• ¿Qué es la cavitación?

La cavitación es una técnica no quirúrgica para eliminar la grasa localizada mediante el uso de ultrasonidos de baja frecuencia, que se aplican sobre la zona donde se concentra la grasa para disolver las células adiposas desde su interior.

La cavitación es un tratamiento estético no invasivo que ayuda a reducir la grasa localizada mejorando el aspecto de tu piel. Se trata de una alternativa a la famosa liposucción, pero sin necesidad de pasar por un quirófano y de manera mucho más económica.

El objetivo de este tratamiento es el de modelar tu figura mediante la aplicación de ondas de ultrasonido de baja frecuencia que crean burbujas de vacío. En el caso de las responsables de la celulitis, la presión que generan las burbujas producidas por la cavitación, hace que estalle la membrana de las células adiposas. Y, una vez rotas y convertidas en líquido, resulta más sencillo eliminarlas mediante la orina.

  • Duración de la sesión y resultados.

Las sesiones de cavitación suelen durar unos 30 minutos y se recomienda realizar al menos una sesión a la semana para notar los beneficios.

El número de sesiones que debes realizarte dependerá de la zona a tratar y de la cantidad de grasa localizada en la misma. Suelen recomendarse 10 sesiones aunque, habitualmente, a partir de la tercera comienzan a verse los resultados en la zona tratada.

Para mejores resultados, la cavitación se suele combinar con masajes linfodrenantes, mesoterapia.

 

  • ¿Para quién está indicado?

Es un tratamiento indicado para aquellas personas sanas que no tienen problemas hepáticos o renales, que quieren mejorar el aspecto de su cuerpo sin tener que acudir a la cirugía. Nos permite realizar tratamientos de depósitos grasos localizados y celulitis. Muy apropiado para abdomen, caderas, cartucheras, cara interna de muslos y rodillas, brazos y espalda… No tiene ningún efecto secundario, no es doloroso (tan sólo se nota un cierto calor en la zona tratada) y no necesita prueba de alergia. Tan sólo se recomienda utilizar antes y después del tratamiento mucha hidratación y una dieta pobre en grasas.
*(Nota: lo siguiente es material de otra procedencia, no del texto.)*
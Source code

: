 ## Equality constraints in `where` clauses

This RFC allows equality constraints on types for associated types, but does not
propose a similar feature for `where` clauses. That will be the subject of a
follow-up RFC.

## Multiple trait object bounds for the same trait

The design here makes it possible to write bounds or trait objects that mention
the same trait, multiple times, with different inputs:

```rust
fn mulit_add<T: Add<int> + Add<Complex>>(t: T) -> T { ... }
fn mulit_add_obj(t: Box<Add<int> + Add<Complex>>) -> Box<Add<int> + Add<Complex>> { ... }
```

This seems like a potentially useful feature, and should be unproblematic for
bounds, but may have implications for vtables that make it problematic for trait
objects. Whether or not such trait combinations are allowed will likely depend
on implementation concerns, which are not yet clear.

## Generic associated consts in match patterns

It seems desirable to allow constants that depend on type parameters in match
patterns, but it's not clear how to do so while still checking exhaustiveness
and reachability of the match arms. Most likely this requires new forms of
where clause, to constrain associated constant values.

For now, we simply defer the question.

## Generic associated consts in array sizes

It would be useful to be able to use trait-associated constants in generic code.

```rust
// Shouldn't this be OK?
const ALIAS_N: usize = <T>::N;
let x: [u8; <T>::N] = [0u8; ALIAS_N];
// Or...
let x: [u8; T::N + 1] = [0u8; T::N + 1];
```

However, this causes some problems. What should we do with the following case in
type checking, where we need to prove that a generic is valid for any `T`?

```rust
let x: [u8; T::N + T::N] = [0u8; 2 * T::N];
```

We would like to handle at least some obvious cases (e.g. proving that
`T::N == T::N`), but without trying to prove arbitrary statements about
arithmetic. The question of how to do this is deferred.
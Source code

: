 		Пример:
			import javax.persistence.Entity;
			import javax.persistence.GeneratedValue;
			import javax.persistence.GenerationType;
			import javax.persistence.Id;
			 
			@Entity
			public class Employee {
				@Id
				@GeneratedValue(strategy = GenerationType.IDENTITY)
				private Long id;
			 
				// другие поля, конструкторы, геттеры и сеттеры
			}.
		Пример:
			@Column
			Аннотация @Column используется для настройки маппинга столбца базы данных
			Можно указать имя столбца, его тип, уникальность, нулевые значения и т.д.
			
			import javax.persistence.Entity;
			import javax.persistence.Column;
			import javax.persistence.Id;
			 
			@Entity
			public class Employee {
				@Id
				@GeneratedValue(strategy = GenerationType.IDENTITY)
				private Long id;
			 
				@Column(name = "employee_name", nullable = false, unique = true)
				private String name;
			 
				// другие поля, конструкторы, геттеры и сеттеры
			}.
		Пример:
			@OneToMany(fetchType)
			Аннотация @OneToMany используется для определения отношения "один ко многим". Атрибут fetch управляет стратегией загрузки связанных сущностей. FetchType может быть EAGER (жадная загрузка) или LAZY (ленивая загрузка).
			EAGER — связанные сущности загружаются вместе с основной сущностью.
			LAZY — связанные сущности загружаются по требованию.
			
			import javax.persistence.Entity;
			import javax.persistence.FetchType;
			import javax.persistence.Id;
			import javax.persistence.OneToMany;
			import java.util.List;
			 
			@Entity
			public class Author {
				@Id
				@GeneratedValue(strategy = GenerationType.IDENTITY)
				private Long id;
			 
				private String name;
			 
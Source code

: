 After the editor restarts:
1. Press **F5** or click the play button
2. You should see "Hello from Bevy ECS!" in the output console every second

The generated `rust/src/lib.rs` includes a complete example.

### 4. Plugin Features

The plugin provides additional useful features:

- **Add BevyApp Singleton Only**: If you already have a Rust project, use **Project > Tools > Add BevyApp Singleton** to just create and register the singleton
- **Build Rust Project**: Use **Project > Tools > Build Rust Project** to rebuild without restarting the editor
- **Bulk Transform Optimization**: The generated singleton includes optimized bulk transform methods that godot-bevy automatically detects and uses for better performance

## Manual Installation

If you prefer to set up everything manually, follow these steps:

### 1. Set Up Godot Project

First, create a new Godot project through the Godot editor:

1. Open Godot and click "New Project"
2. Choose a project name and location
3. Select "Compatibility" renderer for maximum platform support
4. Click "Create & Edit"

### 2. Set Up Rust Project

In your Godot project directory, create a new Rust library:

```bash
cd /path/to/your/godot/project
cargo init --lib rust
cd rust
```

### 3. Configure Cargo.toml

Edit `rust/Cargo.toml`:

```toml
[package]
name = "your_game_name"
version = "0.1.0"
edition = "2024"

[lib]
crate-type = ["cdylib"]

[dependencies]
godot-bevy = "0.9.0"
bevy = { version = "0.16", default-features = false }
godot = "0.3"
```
Durante este procedimiento el paciente solo siente una ligera sensación de calor, ya que este tratamiento no es doloroso, y su médico sentirá la cavitación, es decir el estallido de las burbujas que rompen el adiposito en su mano. En cada momento sabemos que está pasando en ese tejido porque es percibido por la mano del profesional, ya que este es un tratamiento que se hace por pliegues. La piel queda ligeramente enrojecida y algo caliente.

Inmediatamente se hace un drenaje linfático manual que ayuda a movilizar la grasa que ha sido destruida. Los adipositos se han roto, su membrana se ha roto y esta grasa ahora está fuera, en el espacio extracelular por tanto de inmediato comenzamos a evacuarla.

Después del masaje, se recomienda aplicar electroestimulación muscular 20 minutos, para que la contracción en los grandes músculos del cuerpo consuman esos triglicéridos, – grasa- que se ha vertido al torrente circulatorio y que no es beneficioso que esté dando vueltas en todo el torrente sanguíneo. Los valores de estas grasas vertidas al torrente sanguíneo se estabilizarán a las 96 horas después del tratamiento.

Durante los días siguiente comerá alimentos pobres en grasas, y hará una dieta rica en proteínas, para ayudar al organismo a liberar grasa, lo ideal es una dieta proteinada natural combinada.

Recuerda que nuestro protocolo incluye un drenaje linfático inmediatamente después de la sesión de cavitación, lo que ayuda a drenar las células grasas del tejido. Opcionalmente, se puede combinar en la misma sesión con electroestimulación.

Lo ideal es combinarlo con algunas sesiones de radiofrecuencia para evitar alguna posible flacidez.